Economic development - fold the business board into this and add the enhancement functions to create a vision to attract the right mix of businesses and the right development for a livable community.
Resident Services - fold the Youth Services and functions from the Arts and Events and Enhancement to a board that focuses on developing a vision and practical actions for quality of life services.
Accountable Government - expand the scope of the Budget Oversight to ensure that we are conforming with best practices of budgeting, communication, permitting and practices.
Create ad hoc committees as needed. They can be subcommittees for specific projects like undergrounding utilities, the village hall project, transportation changes etc.
The qualifications should not insist on being a registered voter since we have a large non-citizen population. Being an interested resident could be enough. The commission should have the discretion to decide if they want to waive the requirements.
This will mean repealing and replacing the ordinances that govern the boards. Again, the commission can't touch P&Z but they could do a large scale board ordinance and include language allowing the commission by resolution to appoint advisory committees for limited scope projects.
I have faith that the new commission will approach the boards reasonably and intelligently . The days of fearing different ideas may be over.

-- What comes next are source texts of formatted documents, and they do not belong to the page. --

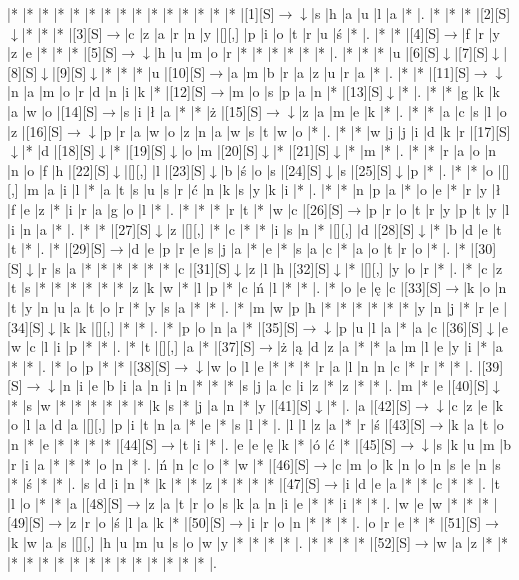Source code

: \documentclass[11pt]{article}
\newcommand\drarr{$\rightarrow \!\!\!\!\! \downarrow$}
\newcommand\rarr{$\rightarrow$}
\newcommand\darr{$\downarrow$}
\begin{document}
\noindent\begin{Puzzle}{22}{31}|*	|*	|*	|*	|*	|*	|*	|*	|*	|*	|*	|*	|*	|*	|*	|[1][S]\drarr	|s	|h	|a	|u	|l	|a	|*	|.
|*	|*	|*	|[2][S]\darr	|*	|*	|*	|[3][S]\rarr	|c	|z	|a	|r	|n	|y	|[][,]{ }	|p	|i	|o	|t	|r	|u	|ś	|*	|.
|*	|*	|[4][S]\rarr	|f	|r	|y	|z	|e	|*	|*	|*	|[5][S]\drarr	|h	|u	|m	|o	|r	|*	|*	|*	|*	|*	|*	|.
|*	|*	|*	|u	|[6][S]\darr	|[7][S]\darr	|[8][S]\darr	|[9][S]\darr	|*	|*	|*	|u	|[10][S]\rarr	|a	|m	|b	|r	|a	|z	|u	|r	|a	|*	|.
|*	|*	|[11][S]\drarr	|n	|a	|m	|o	|r	|d	|n	|i	|k	|*	|[12][S]\rarr	|m	|o	|s	|p	|a	|n	|*	|[13][S]\darr	|*	|.
|*	|*	|g	|k	|k	|a	|w	|o	|[14][S]\rarr	|s	|i	|ł	|a	|*	|*	|ż	|[15][S]\drarr	|z	|a	|m	|e	|k	|*	|.
|*	|*	|a	|c	|s	|l	|o	|z	|[16][S]\drarr	|p	|r	|a	|w	|o	|z	|n	|a	|w	|s	|t	|w	|o	|*	|.
|*	|*	|w	|j	|j	|i	|d	|k	|r	|[17][S]\darr	|*	|d	|[18][S]\darr	|*	|[19][S]\darr	|o	|m	|[20][S]\darr	|*	|[21][S]\darr	|*	|m	|*	|.
|*	|*	|r	|a	|o	|n	|n	|o	|f	|h	|[22][S]\darr	|[][,]{ }	|l	|[23][S]\darr	|b	|ś	|o	|s	|[24][S]\darr	|s	|[25][S]\darr	|p	|*	|.
|*	|*	|o	|[][,]{ }	|m	|a	|i	|l	|*	|a	|t	|s	|u	|s	|r	|ć	|n	|k	|s	|y	|k	|i	|*	|.
|*	|*	|n	|p	|a	|*	|o	|e	|*	|r	|y	|ł	|f	|e	|z	|*	|i	|r	|a	|g	|o	|l	|*	|.
|*	|*	|*	|r	|t	|*	|w	|c	|[26][S]\rarr	|p	|r	|o	|t	|r	|y	|p	|t	|y	|l	|i	|n	|a	|*	|.
|*	|*	|[27][S]\darr	|z	|[][,]{ }	|*	|c	|*	|*	|i	|s	|n	|*	|[][,]{ }	|d	|[28][S]\darr	|*	|b	|d	|e	|t	|t	|*	|.
|*	|[29][S]\rarr	|d	|e	|p	|r	|e	|s	|j	|a	|*	|e	|*	|s	|a	|c	|*	|a	|o	|t	|r	|o	|*	|.
|*	|[30][S]\darr	|r	|s	|a	|*	|*	|*	|*	|*	|*	|c	|[31][S]\darr	|z	|l	|h	|[32][S]\darr	|*	|[][,]{ }	|y	|o	|r	|*	|.
|*	|c	|z	|t	|s	|*	|*	|*	|*	|*	|*	|z	|k	|w	|*	|l	|p	|*	|c	|ń	|l	|*	|*	|.
|*	|o	|e	|ę	|c	|[33][S]\rarr	|k	|o	|n	|t	|y	|n	|u	|a	|t	|o	|r	|*	|y	|s	|a	|*	|*	|.
|*	|m	|w	|p	|h	|*	|*	|*	|*	|*	|*	|y	|n	|j	|*	|r	|e	|[34][S]\darr	|k	|k	|[][,]{ }	|*	|*	|.
|*	|p	|o	|n	|a	|*	|[35][S]\drarr	|p	|u	|l	|a	|*	|a	|c	|[36][S]\darr	|e	|w	|c	|l	|i	|p	|*	|*	|.
|*	|t	|[][,]{ }	|a	|*	|[37][S]\rarr	|ż	|ą	|d	|z	|a	|*	|*	|a	|m	|l	|e	|y	|i	|*	|a	|*	|*	|.
|*	|o	|p	|*	|*	|[38][S]\drarr	|w	|o	|l	|e	|*	|*	|*	|r	|a	|l	|n	|n	|c	|*	|r	|*	|*	|.
|[39][S]\drarr	|n	|i	|e	|b	|i	|a	|n	|i	|n	|*	|*	|*	|s	|j	|a	|c	|i	|z	|*	|z	|*	|*	|.
|m	|*	|e	|[40][S]\darr	|*	|s	|w	|*	|*	|*	|*	|*	|*	|k	|s	|*	|j	|a	|n	|*	|y	|[41][S]\darr	|*	|.
|a	|[42][S]\drarr	|c	|z	|e	|k	|o	|l	|a	|d	|a	|[][,]{ }	|p	|i	|t	|n	|a	|*	|e	|*	|s	|l	|*	|.
|l	|l	|z	|a	|*	|r	|ś	|[43][S]\rarr	|k	|a	|t	|o	|n	|*	|e	|*	|*	|*	|*	|[44][S]\rarr	|t	|i	|*	|.
|e	|e	|ę	|k	|*	|ó	|ć	|*	|[45][S]\drarr	|s	|k	|u	|m	|b	|r	|i	|a	|*	|*	|*	|o	|n	|*	|.
|ń	|n	|c	|o	|*	|w	|*	|[46][S]\rarr	|c	|m	|o	|k	|n	|o	|n	|s	|e	|n	|s	|*	|ś	|*	|*	|.
|s	|d	|i	|n	|*	|k	|*	|*	|z	|*	|*	|*	|*	|[47][S]\rarr	|i	|d	|e	|a	|*	|*	|c	|*	|*	|.
|t	|l	|o	|*	|*	|a	|[48][S]\rarr	|z	|a	|t	|r	|o	|s	|k	|a	|n	|i	|e	|*	|*	|i	|*	|*	|.
|w	|e	|w	|*	|*	|*	|[49][S]\rarr	|z	|r	|o	|ś	|l	|a	|k	|*	|[50][S]\rarr	|i	|r	|o	|n	|*	|*	|*	|.
|o	|r	|e	|*	|*	|[51][S]\rarr	|k	|w	|a	|s	|[][,]{ }	|h	|u	|m	|u	|s	|o	|w	|y	|*	|*	|*	|*	|.
|*	|*	|*	|*	|[52][S]\rarr	|w	|a	|z	|*	|*	|*	|*	|*	|*	|*	|*	|*	|*	|*	|*	|*	|*	|*	|.\end{Puzzle}
\end{document}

"Bad Administration Can Destroy Good Public Policy" *Adlai Stevenson
This was pretty clear last night.
The Interim Village Clerk mistakenly stated that Planning & Zoning, and the Youth Services and Education Board, were both indefinite appointments. This is not so. The establishing ordinances are both clear that these are 2 year appointments and the mistake was noted not by the Village Attorney who was present but by public participants.
Further, the Village Clerk explained that the Village Manager decided which of the board recommendations would go to the commission. Again, going back to original ordinances, it is clear that the board makes that decision and the role of the Village Manager is to provide requested support.
Finally, in the best example of what is going wrong in the village, the Village Clerk said that she was unable to find the appointment dates of the Planning & Zoning members so there was no defined end to their terms. Per Section 6.01 of the Charter "Advisory Board members shall serve a two (2) year term concurrent with the regular scheduled election of the Commission." so it was irrelevant but the members of the public suggested that she might ask the P&Z members when they were appointed, which she agreed might be a good idea, and that since the commission voted on the appointments, reviewing their minutes might yield a clue or two.
UPDATE: The missing appointments to P&Z have been found.
UPDATE: The missing appointments to P&Z have been found.
Petra to Build, a member of the Facebook Page, North Bay Village Residents Speak, found the minutes from January 2017 with the confirmation of the P&Z members. Here it is:
All the seats will be open next year. Petra usually charges $75 per hour for research but donated her services in this case because our clerk was befuddled.
So That's Solved. |
This is the inevitable outcome of the commission's decision to drive away all the experienced people in the administration and replace them with an inexperienced village manager, attorney and clerk. They don't know what they are doing. They may be fine people (at least one of them is not) but that's not good enough. If you can't find the minutes, call your predecessor. If you see what you think is an anomaly in the terms, read the ordinance. But don't just present it as fact.
The new commission has to deal with the competence issue first and I hope they know that. The new commission was elected in a landslide to change the toxic culture of our government and they have their starting point - involve the residents, get competent administrators. That has to be their priority. The message was clear last night. Residents want to be involved and now the commission must move to make that possible.